The funding commitment was disclosed alongside the company’s unaudited financial results for the first quarter of 2025, which reported a 97.6 percent jump in revenue to N199.9 billion, compared to the same period in 2024. Profit after tax also rose by 55.3 percent to N34.2 billion, reflecting improved operational performance.
According to Aradel’s cash flow statement, the $20 million in restricted funds is part of the preparatory steps for the Chappal Energies transaction, which is expected to significantly expand the company’s asset base and production potential within Nigeria’s energy market.
Operating profit for the Group climbed to N63.6 billion, representing a 79.1 percent increase year-on-year. This growth was propelled by higher crude oil output, enhanced throughput via the Trans Niger Pipeline (TNP), and effective use of the Alternative Crude Evacuation (ACE) system.
Crude oil sales reached 1.2 million barrels in Q1 2025, a dramatic rise from 0.39 million barrels in the same period last year, and made up 71.1 percent of overall revenue.
Commenting on the performance, Aradel’s Chief Executive Officer, Adegbite Falade, said, “Our first-quarter results demonstrate the momentum we carried over from 2024. We saw gains from new well completions and the extended well test at Omerelu. While gas output faced temporary setbacks due to pipeline issues, those have now been resolved. We are confident in achieving even stronger results in the second quarter.”
Despite the robust revenue performance, gas earnings declined by 35.5 percent to N4.4 billion, primarily due to a 48.7 percent reduction in gas production caused by the earlier pipeline disruptions.
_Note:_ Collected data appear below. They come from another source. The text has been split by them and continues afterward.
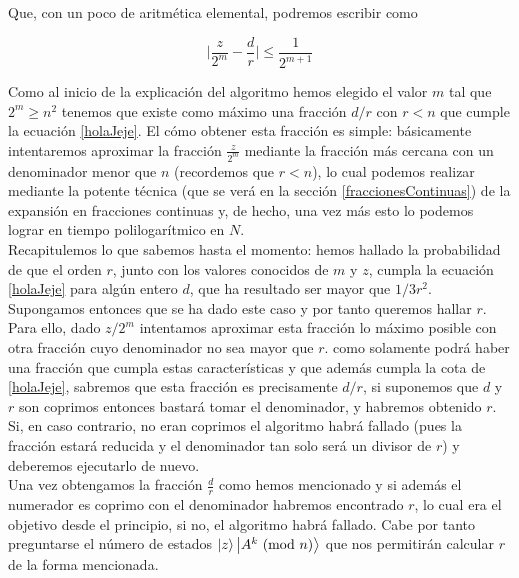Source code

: \documentclass[11pt, spanish]{report}
\numberwithin{equation}{section}
\numberwithin{defin}{section}
\begin{document}
Que, con un poco de aritmética elemental, podremos escribir como

\begin{equation}\label{holaJeje}
\Big|\frac{z}{2^m}-\frac{d}{r}\Big|\leq\frac{1}{2^{m+1}}
\end{equation}

Como al inicio de la explicación del algoritmo hemos elegido el valor $m$ tal que $2^m\geq n^2$ tenemos que existe como máximo una fracción $d/r$ con $r<n$ que cumple la ecuación \ref{holaJeje}. El cómo obtener esta fracción es simple: básicamente intentaremos aproximar la fracción $\frac{z}{2^m}$ mediante la fracción más cercana con un denominador menor que $n$ (recordemos que $r<n$), lo cual podemos realizar mediante la potente técnica (que se verá en la sección \ref{fraccionesContinuas}) de la expansión en fracciones continuas y, de hecho, una vez más esto lo podemos lograr en tiempo polilogarítmico en $N$.\\

Recapitulemos lo que sabemos hasta el momento: hemos hallado la probabilidad de que el orden $r$, junto con los valores conocidos de $m$ y $z$, cumpla la ecuación \ref{holaJeje} para algún entero $d$, que ha resultado ser mayor que $1/3r^2$. Supongamos entonces que se ha dado este caso y por tanto queremos hallar $r$. Para ello, dado $z/2^m$ intentamos aproximar esta fracción lo máximo posible con otra fracción cuyo denominador no sea mayor que $r$.  como solamente podrá haber una fracción que cumpla estas características y que además cumpla la cota de \ref{holaJeje}, sabremos que esta fracción es precisamente $d/r$, si suponemos que $d$ y $r$ son coprimos entonces bastará tomar el denominador, y habremos obtenido $r$. Si, en caso contrario, no eran coprimos el algoritmo habrá fallado (pues la fracción estará reducida y el denominador tan solo será un divisor de $r$) y deberemos ejecutarlo de nuevo.\\

Una vez obtengamos la fracción $\frac{d}{r}$ como hemos mencionado y si además el numerador es coprimo con el denominador habremos encontrado $r$, lo cual era el objetivo desde el principio, si no, el algoritmo habrá fallado. Cabe por tanto preguntarse el número de estados $\ket{z}\ket{A^k\ \text{(mod }n)}$ que nos permitirán calcular $r$ de la forma mencionada.\\
\end{document}
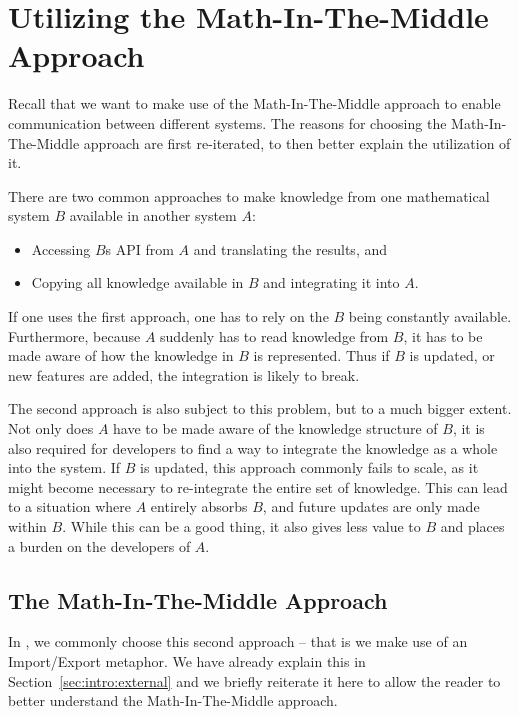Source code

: \section{Utilizing the Math-In-The-Middle Approach}\label{sec:mitm}

Recall that we want to make use of the Math-In-The-Middle approach to enable communication between different systems. 
The reasons for choosing the Math-In-The-Middle approach are first re-iterated, to then better explain the utilization of it. 

There are two common approaches to make knowledge from one mathematical system $B$ available in another system $A$:
\begin{itemize}
  \item Accessing $B$s API from $A$ and translating the results, and
  \item Copying all knowledge available in $B$ and integrating it into $A$. 
\end{itemize}

If one uses the first approach, one has to rely on the $B$ being constantly available. 
Furthermore, because $A$ suddenly has to read knowledge from $B$, it has to be made aware of how the knowledge in $B$ is represented. 
Thus if $B$ is updated, or new features are added, the integration is likely to break. 

The second approach is also subject to this problem, but to a much bigger extent. 
Not only does $A$ have to be made aware of the knowledge structure of $B$, it is also required for developers to find a way to integrate the knowledge as a whole into the system. 
If $B$ is updated, this approach commonly fails to scale, as it might become necessary to re-integrate the entire set of knowledge. 
This can lead to a situation where $A$ entirely absorbs $B$, and future updates are only made within $B$. 
While this can be a good thing, it also gives less value to $B$ and places a burden on the developers of $A$. 

\subsection{The Math-In-The-Middle Approach}\label{sec:mitm:mitm}

In \mmt, we commonly choose this second approach -- that is we make use of an Import/Export metaphor. 
We have already explain this in Section~\ref{sec:intro:external} and we briefly reiterate it here to allow the reader to better understand the Math-In-The-Middle approach. 

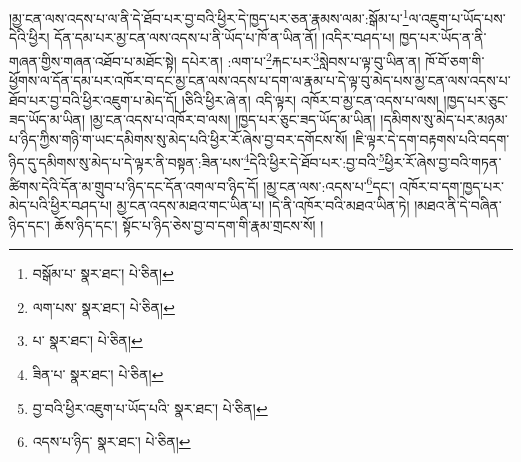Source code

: །མྱ་ངན་ལས་འདས་པ་ལ་ནི་དེ་ཐོབ་པར་བྱ་བའི་ཕྱིར་དེ་ཁྱད་པར་ཅན་རྣམས་ལམ་:སྒོམ་པ་\footnote{བསྒོམ་པ་  སྣར་ཐང་།  པེ་ཅིན། }ལ་འཇུག་པ་ཡོད་པས་དེའི་ཕྱིར། དོན་དམ་པར་མྱ་ངན་ལས་འདས་པ་ནི་ཡོད་པ་ཁོ་ན་ཡིན་ནོ། །འདིར་བཤད་པ། ཁྱད་པར་ཡོད་ན་ནི་གཞན་གྱིས་གཞན་འཐོབ་པ་མཐོང་སྟེ། དཔེར་ན། :ལག་པ་\footnote{ལག་པས་  སྣར་ཐང་།  པེ་ཅིན། }རྐང་པར་\footnote{པ་  སྣར་ཐང་།  པེ་ཅིན། }སླེབས་པ་ལྟ་བུ་ཡིན་ན། ཁོ་བོ་ཅག་གི་ཕྱོགས་ལ་དོན་དམ་པར་འཁོར་བ་དང་མྱ་ངན་ལས་འདས་པ་དག་ལ་རྣམ་པ་དེ་ལྟ་བུ་མེད་པས་མྱ་ངན་ལས་འདས་པ་ཐོབ་པར་བྱ་བའི་ཕྱིར་འཇུག་པ་མེད་དོ། །ཅིའི་ཕྱིར་ཞེ་ན། འདི་ལྟར། འཁོར་བ་མྱ་ངན་འདས་པ་ལས། །ཁྱད་པར་ཅུང་ཟད་ཡོད་མ་ཡིན། །མྱ་ངན་འདས་པ་འཁོར་བ་ལས། །ཁྱད་པར་ཅུང་ཟད་ཡོད་མ་ཡིན། །དམིགས་སུ་མེད་པར་མཉམ་པ་ཉིད་ཀྱིས་གཉི་ག་ཡང་དམིགས་སུ་མེད་པའི་ཕྱིར་རོ་ཞེས་བྱ་བར་དགོངས་སོ། །ཇི་ལྟར་དེ་དག་བརྟགས་པའི་བདག་ཉིད་དུ་དམིགས་སུ་མེད་པ་དེ་ལྟར་ནི་བསྟན་:ཟིན་པས་\footnote{ཟིན་པ་  སྣར་ཐང་།  པེ་ཅིན། }དེའི་ཕྱིར་དེ་ཐོབ་པར་:བྱ་བའི་\footnote{བྱ་བའི་ཕྱིར་འཇུག་པ་ཡོད་པའི་  སྣར་ཐང་།  པེ་ཅིན། }ཕྱིར་རོ་ཞེས་བྱ་བའི་གཏན་ཚིགས་དེའི་དོན་མ་གྲུབ་པ་ཉིད་དང་དོན་འགལ་བ་ཉིད་དོ། །མྱ་ངན་ལས་:འདས་པ་\footnote{འདས་པ་ཉིད་  སྣར་ཐང་།  པེ་ཅིན། }དང་། འཁོར་བ་དག་ཁྱད་པར་མེད་པའི་ཕྱིར་བཤད་པ། མྱ་ངན་འདས་མཐའ་གང་ཡིན་པ། །དེ་ནི་འཁོར་བའི་མཐའ་ཡིན་ཏེ། །མཐའ་ནི་དེ་བཞིན་ཉིད་དང་། ཆོས་ཉིད་དང་། སྟོང་པ་ཉིད་ཅེས་བྱ་བ་དག་གི་རྣམ་གྲངས་སོ། །
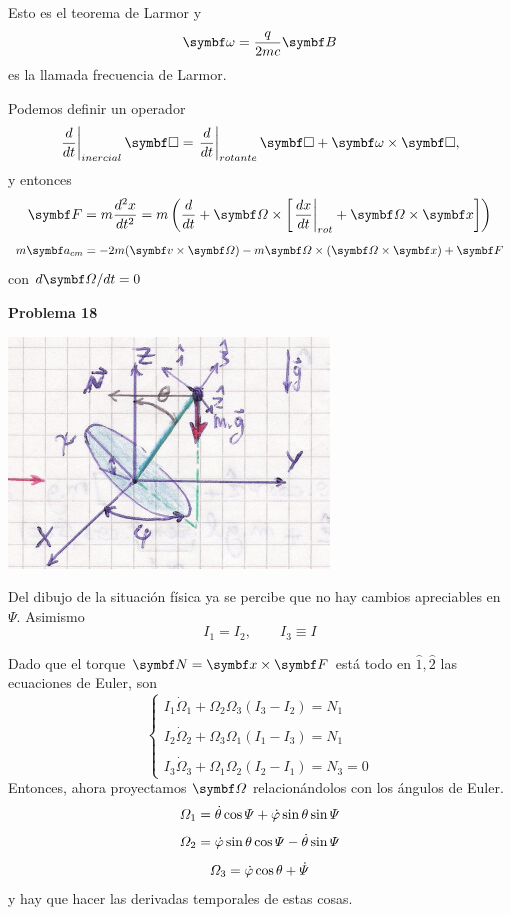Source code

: \documentclass[10pt,oneside]{CBFT_book}
\begin{document}
Esto es el teorema de Larmor y 
\[
	\vb{\omega} = \frac{q}{2 m c} \vb{B}
\]
es la llamada frecuencia de Larmor.

Podemos definir un operador 
\[
	\left.\dtot{}{t}\right|_{inercial} \vb{\Box} =  \left.\dtot{}{t}\right|_{rotante} \vb{\Box}
	+ \vb{\omega } \times \vb{ \Box },
\]
y entonces
\[
	\vb{F} = m \dtot[2]{x}{t} = m \left( \dtot{}{t} + \vb{\Omega} \times 
	\left[ \left.\dtot{x}{t}\right|_{rot} + \vb{\Omega} \times \vb{x} \right] \right)
\]
\[
	m \vb{a}_{cm} = - 2 m ( \vb{v}\times\vb{\Omega}) - m \vb{\Omega} \times (\vb{\Omega}\times\vb{x}) + \vb{F}
\]
con $d\vb{\Omega}/dt = 0$


\begin{ejemplo}{\bf Problema 18}

\includegraphics[scale=0.4]{images/fig_mc_problema_18.jpg}

Del dibujo de la situación física ya se percibe que no hay cambios apreciables en $\Psi$. Asimismo
\[
	I_1 = I_2, \qquad  I_3 \equiv I
\]

Dado que el torque $\vb{N} = \vb{x} \times \vb{F}$ está todo en $\hat{1}, \hat{2}$ las ecuaciones de Euler, son
\[
	\begin{cases}
	I_1 \dot{\Omega}_1 + \Omega_2 \Omega_3 (I_3 - I_2 ) = N_1 \\
	\\
	I_2 \dot{\Omega}_2 + \Omega_3 \Omega_1 (I_1 - I_3 ) = N_1 \\
	\\
	I_3 \dot{\Omega}_3 + \Omega_1 \Omega_2 (I_2 - I_1 ) = N_3 = 0 
	\end{cases}
\]
Entonces, ahora proyectamos $\vb{\Omega}$ relacionándolos con los ángulos de Euler.
\[
	\Omega_1 = \dot{\theta} \cos \Psi + \dot{\varphi} \sin \theta \sin \Psi
\]
\[
	\Omega_2 = \dot{\varphi} \sin \theta \cos \Psi - \dot{\theta}\sin\Psi
\]
\[
	\Omega_3 = \dot{\varphi} \cos\theta + \dot{\Psi}
\]
y hay que hacer las derivadas temporales de estas cosas.


\end{ejemplo}
\end{document}
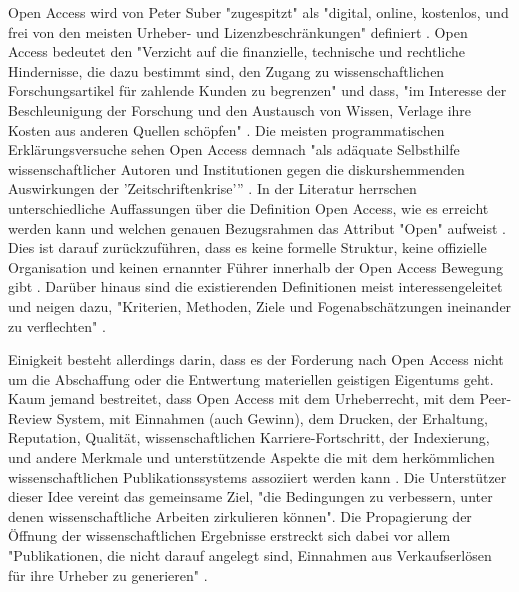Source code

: Open Access wird von Peter Suber "zugespitzt" \cite{naeder_2010_open} als "digital, online, kostenlos, und frei von den meisten Urheber- und Lizenzbeschränkungen" \cite{suber_2012_open} definiert \cite{Adema_2014_open_access}. Open Access bedeutet den "Verzicht auf die finanzielle, technische und rechtliche Hindernisse, die dazu bestimmt sind, den Zugang zu wissenschaftlichen Forschungsartikel für zahlende Kunden zu begrenzen" und dass, "im Interesse der Beschleunigung der Forschung und den Austausch von Wissen, Verlage ihre Kosten aus anderen Quellen schöpfen" \cite{Suber_2002}. Die meisten programmatischen Erklärungsversuche sehen Open Access demnach "als adäquate Selbsthilfe wissenschaftlicher Autoren und Institutionen gegen die diskurshemmenden Auswirkungen der 'Zeitschriftenkrise'” \cite{naeder_2010_open}. In der Literatur herrschen unterschiedliche Auffassungen über die Definition Open Access, wie es erreicht werden kann und welchen genauen Bezugsrahmen das Attribut "Open" aufweist \cite{Adema_2014_open_access} \cite{cite:17}. Dies ist darauf zurückzuführen, dass es keine formelle Struktur, keine offizielle Organisation und keinen ernannter Führer innerhalb der Open Access Bewegung gibt \cite{poynder_2011_suber}. Darüber hinaus sind die existierenden Definitionen meist interessengeleitet und neigen dazu, "Kriterien, Methoden, Ziele und Fogenabschätzungen ineinander zu verflechten" \cite{naeder_2010_open}.

Einigkeit besteht allerdings darin, dass es der Forderung nach Open Access nicht um die Abschaffung oder die Entwertung materiellen geistigen Eigentums geht. Kaum jemand bestreitet, dass Open Access mit dem Urheberrecht, mit dem Peer-Review System, mit Einnahmen (auch Gewinn), dem Drucken, der Erhaltung, Reputation, Qualität, wissenschaftlichen Karriere-Fortschritt, der Indexierung, und andere Merkmale und unterstützende Aspekte die mit dem herkömmlichen wissenschaftlichen Publikationssystems assoziiert werden kann \cite{suber_2015}. Die Unterstützer dieser Idee vereint das gemeinsame Ziel, "die Bedingungen zu verbessern, unter denen wissenschaftliche Arbeiten zirkulieren können"\cite{Adema_2014_open_access}. Die Propagierung der Öffnung der wissenschaftlichen Ergebnisse erstreckt sich dabei vor allem "Publikationen, die nicht darauf angelegt sind, Einnahmen aus Verkaufserlösen für ihre Urheber zu generieren" \cite{muller_2010_open}.

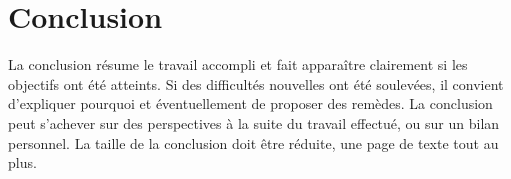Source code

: \chapter*{Conclusion}

La conclusion résume le travail accompli et fait apparaître clairement si les objectifs ont été atteints. Si des difficultés nouvelles ont été soulevées, il convient d’expliquer pourquoi et éventuellement de proposer des remèdes. La conclusion peut s’achever sur des perspectives à la suite du travail effectué, ou sur un bilan personnel. La taille de la conclusion doit être réduite, une page de texte tout au plus.
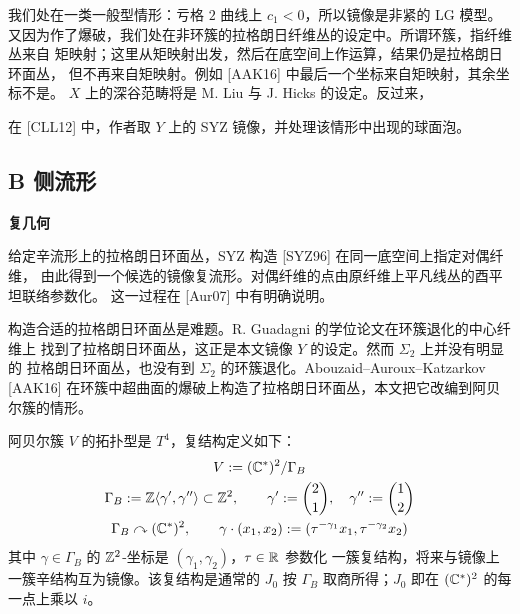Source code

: \begin{remark}\label{rem:general-type}
我们处在一类一般型情形：亏格 $2$ 曲线上 $c_1<0$，所以镜像是非紧的 LG 模型。
又因为作了爆破，我们处在非环簇的拉格朗日纤维丛的设定中。所谓环簇，指纤维丛来自
矩映射；这里从矩映射出发，然后在底空间上作运算，结果仍是拉格朗日环面丛，
但不再来自矩映射。例如 [AAK16] 中最后一个坐标来自矩映射，其余坐标不是。
$X$ 上的深谷范畴将是 M. Liu 与 J. Hicks 的设定。反过来，
\end{remark}

在 [CLL12] 中，作者取 $Y$ 上的 SYZ 镜像，并处理该情形中出现的球面泡。

\subsection{B 侧流形}

\medskip\noindent\textbf{复几何}\par

\begin{remark}\label{rem:sy-input}
给定辛流形上的拉格朗日环面丛，SYZ 构造 [SYZ96] 在同一底空间上指定对偶纤维，
由此得到一个候选的镜像复流形。对偶纤维的点由原纤维上平凡线丛的酉平坦联络参数化。
这一过程在 [Aur07] 中有明确说明。
\end{remark}

构造合适的拉格朗日环面丛是难题。R. Guadagni 的学位论文在环簇退化的中心纤维上
找到了拉格朗日环面丛，这正是本文镜像 $Y$ 的设定。然而 $\Sigma_2$ 上并没有明显的
拉格朗日环面丛，也没有到 $\Sigma_2$ 的环簇退化。Abouzaid--Auroux--Katzarkov
[AAK16] 在环簇中超曲面的爆破上构造了拉格朗日环面丛，本文把它改编到阿贝尔簇的情形。

\begin{definition}[阿贝尔簇的定义]\label{def:abelian-variety}
阿贝尔簇 $V$ 的拓扑型是 $T^4$，复结构定义如下：
\begin{equation}\label{eq:1-2}
\begin{gathered}
V := (\mathbb{C}^*)^2/\Gamma_B\\
\Gamma_B := \mathbb{Z}\langle\gamma',\gamma''\rangle\subset\mathbb{Z}^2,\qquad
\gamma' := \binom{2}{1},\quad \gamma'' := \binom{1}{2}\\
\Gamma_B\curvearrowright(\mathbb{C}^*)^2,\qquad
\gamma\cdot(x_1,x_2) := (\tau^{-\gamma_1}x_1,\tau^{-\gamma_2}x_2)
\end{gathered}
\end{equation}
其中 $\gamma\in\Gamma_B$ 的 $\mathbb{Z}^2$-坐标是 $(\gamma_1,\gamma_2)$，$\tau\in\mathbb{R}$ 参数化
一簇复结构，将来与镜像上一簇辛结构互为镜像。该复结构是通常的 $J_0$ 按 $\Gamma_B$
取商所得；$J_0$ 即在 $(\mathbb{C}^*)^2$ 的每一点上乘以 $i$。
\end{definition}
On the refining side, Aradel reported a year-on-year increase of 26 percent in the volume of petroleum products sold, amounting to 75.5 million litres.
However, rising costs posed a challenge. The cost of sales surged by 214.3 percent to N121 billion. This was attributed largely to higher royalty payments, crude handling charges, and depreciation costs.
In addition, general and administrative expenses rose sharply by 149.2 percent to N15.9 billion, driven by increased staff costs linked to a new share-based incentive scheme and a rise in technology-related subscriptions.